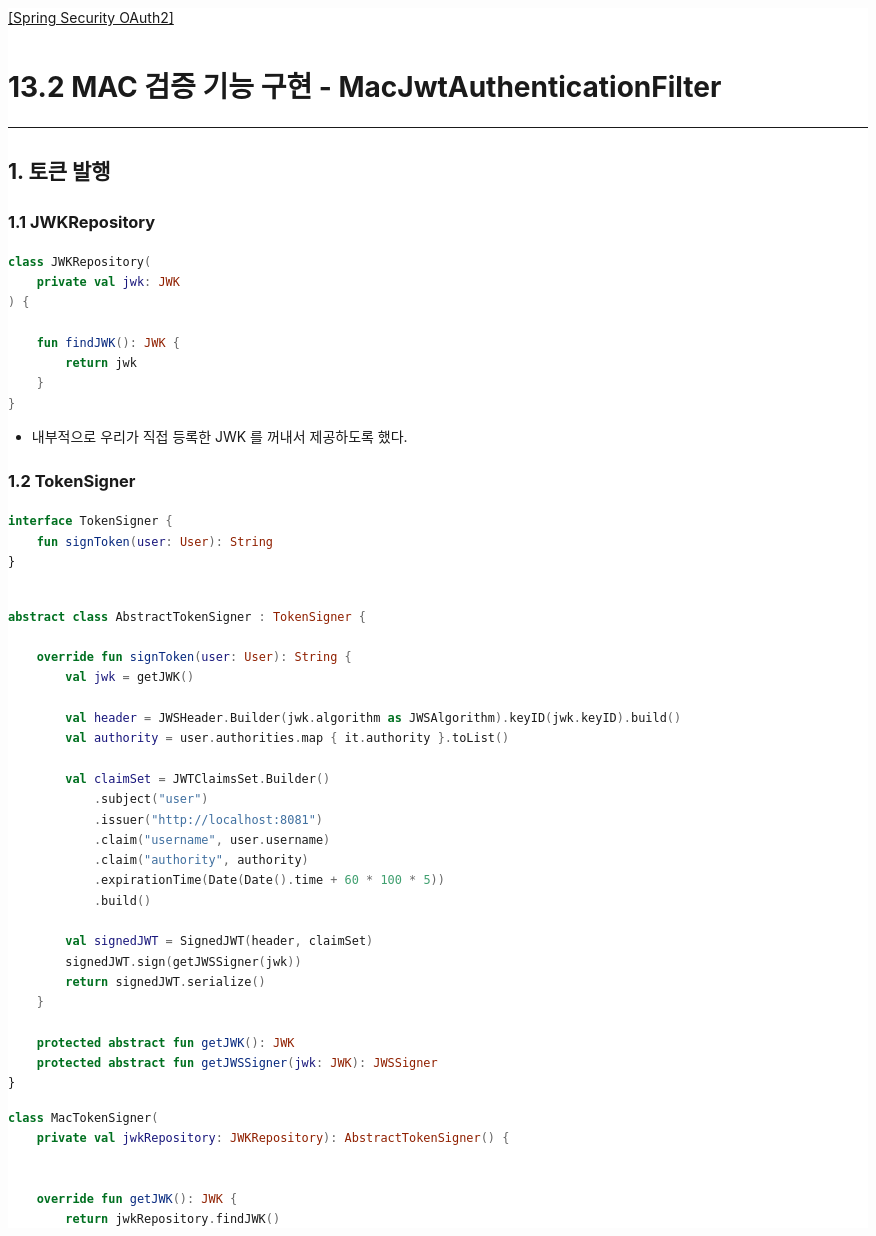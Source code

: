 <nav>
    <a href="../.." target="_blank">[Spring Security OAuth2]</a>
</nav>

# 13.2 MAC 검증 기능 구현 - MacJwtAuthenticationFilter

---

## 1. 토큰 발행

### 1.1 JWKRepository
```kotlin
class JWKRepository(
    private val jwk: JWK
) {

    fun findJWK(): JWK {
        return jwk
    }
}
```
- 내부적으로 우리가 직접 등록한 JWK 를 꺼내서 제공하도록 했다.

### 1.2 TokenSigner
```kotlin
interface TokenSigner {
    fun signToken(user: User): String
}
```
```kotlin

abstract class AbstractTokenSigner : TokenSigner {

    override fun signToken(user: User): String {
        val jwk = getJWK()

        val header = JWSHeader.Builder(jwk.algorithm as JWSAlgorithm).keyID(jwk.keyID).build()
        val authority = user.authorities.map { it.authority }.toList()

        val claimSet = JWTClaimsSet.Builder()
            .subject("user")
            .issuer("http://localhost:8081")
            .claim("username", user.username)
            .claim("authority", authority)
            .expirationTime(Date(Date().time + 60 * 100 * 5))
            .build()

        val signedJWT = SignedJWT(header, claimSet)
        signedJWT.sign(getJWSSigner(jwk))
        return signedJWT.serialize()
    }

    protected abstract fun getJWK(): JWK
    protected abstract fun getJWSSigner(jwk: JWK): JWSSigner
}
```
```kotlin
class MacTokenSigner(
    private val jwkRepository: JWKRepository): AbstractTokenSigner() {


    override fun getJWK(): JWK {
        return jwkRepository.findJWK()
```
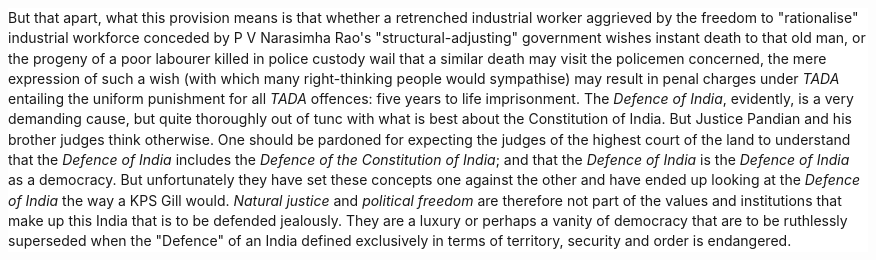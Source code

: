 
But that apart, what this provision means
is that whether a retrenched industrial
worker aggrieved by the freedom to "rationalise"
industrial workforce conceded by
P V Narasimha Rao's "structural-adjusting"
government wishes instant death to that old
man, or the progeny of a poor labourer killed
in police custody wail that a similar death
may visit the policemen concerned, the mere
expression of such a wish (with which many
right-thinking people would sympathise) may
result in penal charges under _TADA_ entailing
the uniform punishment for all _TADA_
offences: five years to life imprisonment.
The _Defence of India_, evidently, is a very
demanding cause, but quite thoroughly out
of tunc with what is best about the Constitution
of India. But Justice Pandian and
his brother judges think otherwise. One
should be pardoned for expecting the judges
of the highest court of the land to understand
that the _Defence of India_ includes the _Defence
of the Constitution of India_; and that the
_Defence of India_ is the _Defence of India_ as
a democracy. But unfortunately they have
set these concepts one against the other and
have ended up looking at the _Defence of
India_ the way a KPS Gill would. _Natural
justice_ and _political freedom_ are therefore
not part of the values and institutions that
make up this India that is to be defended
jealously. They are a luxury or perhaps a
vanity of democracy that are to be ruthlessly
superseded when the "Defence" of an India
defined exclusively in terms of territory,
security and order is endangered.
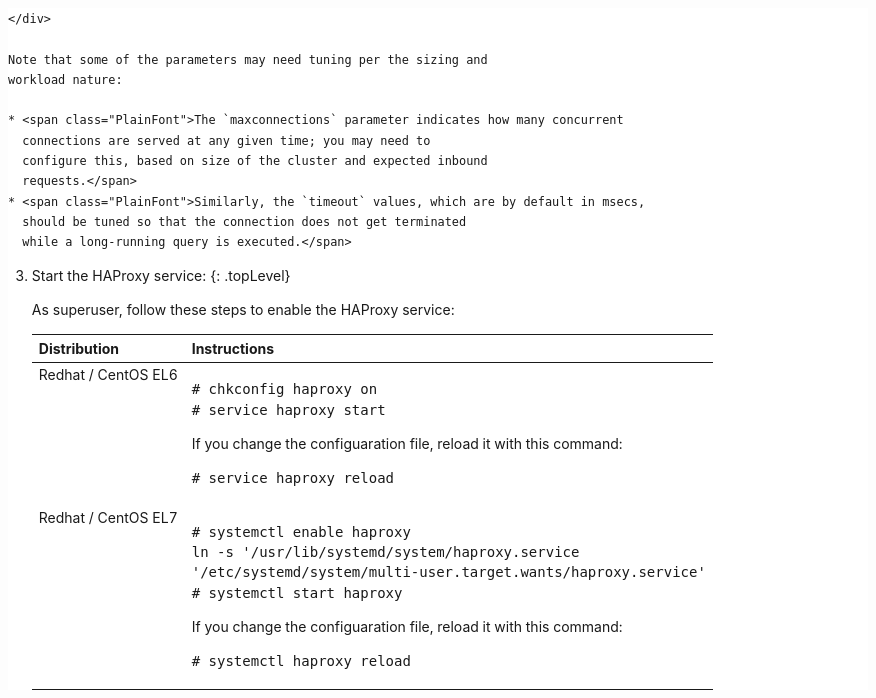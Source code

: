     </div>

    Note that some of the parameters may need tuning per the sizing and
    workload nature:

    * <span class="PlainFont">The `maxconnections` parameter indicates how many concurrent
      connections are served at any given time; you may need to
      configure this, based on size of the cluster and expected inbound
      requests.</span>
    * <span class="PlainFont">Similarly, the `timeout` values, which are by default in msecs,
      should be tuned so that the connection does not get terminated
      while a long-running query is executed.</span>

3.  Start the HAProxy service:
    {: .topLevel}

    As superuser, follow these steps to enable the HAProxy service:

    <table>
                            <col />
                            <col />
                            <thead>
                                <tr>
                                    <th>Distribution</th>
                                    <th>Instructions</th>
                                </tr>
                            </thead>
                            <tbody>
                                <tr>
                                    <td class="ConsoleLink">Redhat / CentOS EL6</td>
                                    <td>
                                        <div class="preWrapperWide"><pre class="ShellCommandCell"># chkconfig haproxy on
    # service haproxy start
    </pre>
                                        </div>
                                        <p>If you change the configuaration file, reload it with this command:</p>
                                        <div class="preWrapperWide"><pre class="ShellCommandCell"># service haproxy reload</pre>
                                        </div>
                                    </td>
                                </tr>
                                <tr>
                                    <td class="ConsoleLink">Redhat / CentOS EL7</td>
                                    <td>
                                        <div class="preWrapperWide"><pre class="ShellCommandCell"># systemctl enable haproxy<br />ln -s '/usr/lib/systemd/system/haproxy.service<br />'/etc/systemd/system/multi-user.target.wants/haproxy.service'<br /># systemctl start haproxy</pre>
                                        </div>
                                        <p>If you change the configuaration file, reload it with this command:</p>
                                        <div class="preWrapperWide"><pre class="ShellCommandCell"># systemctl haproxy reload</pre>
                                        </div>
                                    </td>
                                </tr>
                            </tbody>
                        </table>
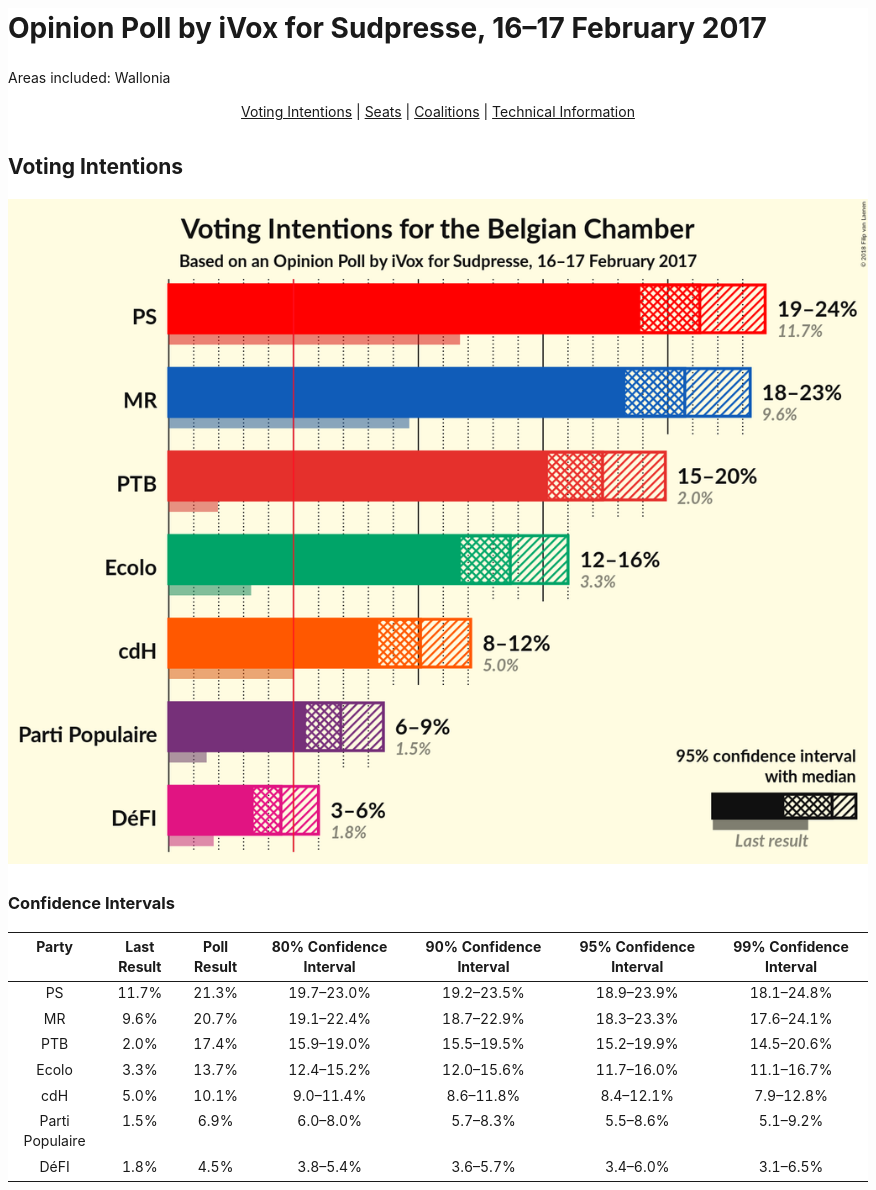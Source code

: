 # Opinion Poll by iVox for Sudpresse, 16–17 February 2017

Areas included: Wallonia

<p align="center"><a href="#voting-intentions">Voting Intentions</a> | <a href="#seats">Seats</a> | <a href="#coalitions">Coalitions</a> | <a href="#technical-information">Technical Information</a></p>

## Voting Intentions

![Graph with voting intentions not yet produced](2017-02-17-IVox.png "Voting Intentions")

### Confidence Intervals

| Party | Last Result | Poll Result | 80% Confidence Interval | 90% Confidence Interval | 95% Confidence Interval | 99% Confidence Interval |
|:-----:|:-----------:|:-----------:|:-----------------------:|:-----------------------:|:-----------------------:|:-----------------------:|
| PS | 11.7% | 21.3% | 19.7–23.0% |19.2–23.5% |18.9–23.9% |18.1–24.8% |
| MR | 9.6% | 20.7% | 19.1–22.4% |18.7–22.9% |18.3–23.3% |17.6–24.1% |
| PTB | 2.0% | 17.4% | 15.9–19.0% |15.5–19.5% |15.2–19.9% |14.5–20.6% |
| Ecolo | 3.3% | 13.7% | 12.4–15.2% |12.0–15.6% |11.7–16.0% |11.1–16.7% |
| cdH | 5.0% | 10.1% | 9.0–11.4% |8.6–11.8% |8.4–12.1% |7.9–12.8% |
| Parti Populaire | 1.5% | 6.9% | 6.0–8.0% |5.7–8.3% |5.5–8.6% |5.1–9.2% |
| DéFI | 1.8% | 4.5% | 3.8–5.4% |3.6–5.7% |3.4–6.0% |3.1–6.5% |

Your task: For the material above, count the lines where the string "Confidence" appears and reply with the count only.

Expected output: 2